This is the capstone lesson of Part I, and it produces the Part I deliverable: requirements document v1. Everything students learned about the profession, the warehouse, and reading a floor now points at one skill, running a discovery conversation well enough that the answers are usable. The one outcome every student must leave with: discovery is a conversation you steer, not a checklist you read. Don't lecture the six categories. Put students in the chair and make them run the conversation live.

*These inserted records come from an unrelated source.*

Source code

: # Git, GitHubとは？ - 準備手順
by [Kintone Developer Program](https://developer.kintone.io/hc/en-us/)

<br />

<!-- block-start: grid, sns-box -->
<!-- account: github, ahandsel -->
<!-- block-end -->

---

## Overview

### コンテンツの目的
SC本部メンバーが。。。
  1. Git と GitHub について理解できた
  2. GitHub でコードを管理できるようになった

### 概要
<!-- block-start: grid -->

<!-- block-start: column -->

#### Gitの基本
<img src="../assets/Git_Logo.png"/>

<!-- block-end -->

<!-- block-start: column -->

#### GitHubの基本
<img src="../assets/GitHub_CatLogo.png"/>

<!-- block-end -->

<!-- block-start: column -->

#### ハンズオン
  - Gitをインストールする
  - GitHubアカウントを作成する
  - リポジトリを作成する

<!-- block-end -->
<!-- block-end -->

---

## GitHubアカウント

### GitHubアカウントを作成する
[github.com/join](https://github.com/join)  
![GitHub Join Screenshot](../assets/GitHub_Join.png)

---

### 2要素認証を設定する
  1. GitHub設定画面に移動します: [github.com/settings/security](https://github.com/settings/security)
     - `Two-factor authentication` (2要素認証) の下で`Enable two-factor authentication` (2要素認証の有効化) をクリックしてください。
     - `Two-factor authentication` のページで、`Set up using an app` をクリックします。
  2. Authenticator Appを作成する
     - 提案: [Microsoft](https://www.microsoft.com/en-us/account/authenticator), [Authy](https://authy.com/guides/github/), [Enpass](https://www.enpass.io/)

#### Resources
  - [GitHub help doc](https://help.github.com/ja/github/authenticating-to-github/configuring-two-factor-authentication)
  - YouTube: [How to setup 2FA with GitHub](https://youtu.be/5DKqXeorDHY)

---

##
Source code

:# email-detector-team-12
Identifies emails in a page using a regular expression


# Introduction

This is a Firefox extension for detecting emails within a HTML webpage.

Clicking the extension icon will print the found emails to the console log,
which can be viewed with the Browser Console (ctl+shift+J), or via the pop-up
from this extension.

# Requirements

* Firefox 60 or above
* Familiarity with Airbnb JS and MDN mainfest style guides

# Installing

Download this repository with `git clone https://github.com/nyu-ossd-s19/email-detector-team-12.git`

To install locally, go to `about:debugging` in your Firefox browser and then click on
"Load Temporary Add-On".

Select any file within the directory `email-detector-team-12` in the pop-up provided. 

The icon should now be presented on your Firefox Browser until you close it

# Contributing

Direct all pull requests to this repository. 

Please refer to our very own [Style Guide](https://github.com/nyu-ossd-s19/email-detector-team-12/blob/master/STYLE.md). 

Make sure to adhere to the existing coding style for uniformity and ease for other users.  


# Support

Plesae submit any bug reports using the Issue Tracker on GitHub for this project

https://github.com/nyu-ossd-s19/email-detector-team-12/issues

| Segment | Min | What happens |
|---|---|---|
| Open on the answer | 5 | Read Dana's Scene 3 answer aloud: throughput, volume split, product, building, all in one pass. Ask the room why she gave up that much that cleanly. Steer them to the cause: the engineer asked for all of it and gave her room. The answer traces to the question. |
| How to show up | 7 | The five habits: prepared, curious, honest about what you don't know, reading automation appetite, never solving in the room. Keep it fast. Land the reframe: the questions are the credential, not a sign you're green. |
| Roleplay the first question | 12 | Key teaching moment, below. A student plays Dana. You, then a student, open with "what made you reach out to us?" versus "what do you need?" and the room watches the two answers diverge. This is the center of the lesson. Do not cut it. |
| The six categories | 11 | Walk all six with their killer questions. Stress category 2 carriers by shipment type and category 4 as names only, the WMS and ERP deep dive comes later, in Part V. Warn against reading them as a list. Run them as a conversation. |
| Requirements document and the review ritual | 12 | Walk the ten-section structure. Then teach the review ritual below: you read the document back to the customer and get sign-off before design. Land the line: a customer who approves it has agreed to a shared understanding. That's scope control. |
| 3W and watch-fors | 6 | Run the Three W's on the discovery conversation. Surface the interrogation failure mode from the watch-fors and name it out loud before the Riverside build. |
| Riverside and close | 7 | Facilitation below. Students draft requirements document v1 in their Riverside note from everything gathered across Part I. Collect it. This is the Part I deliverable. |
| Total | 60 | Baseline session. Expand with the stretch options below if you have 90 minutes. |
Pick a student to play Dana. Give them the Scene 3 picture to work from so they have real answers to give. Now run it twice. First, you open the discovery with "what do you need?" Let the student-as-Dana answer the way most customers do, by naming a fix: a conveyor, a sorter, a faster line. Then reset and open with "what made you reach out to us?" and watch the answer change into a story about pain: the misdirects, the chargebacks, the staging bottleneck at peak.
Put both answers on the board side by side. The first got you a product. The second got you a problem you can engineer against. Then hand the chair to a student and make them open a cold discovery with the better question in front of the room. A student who has said "what made you reach out to us?" out loud, to a live person, and felt the conversation open up, owns it in a way no slide can teach.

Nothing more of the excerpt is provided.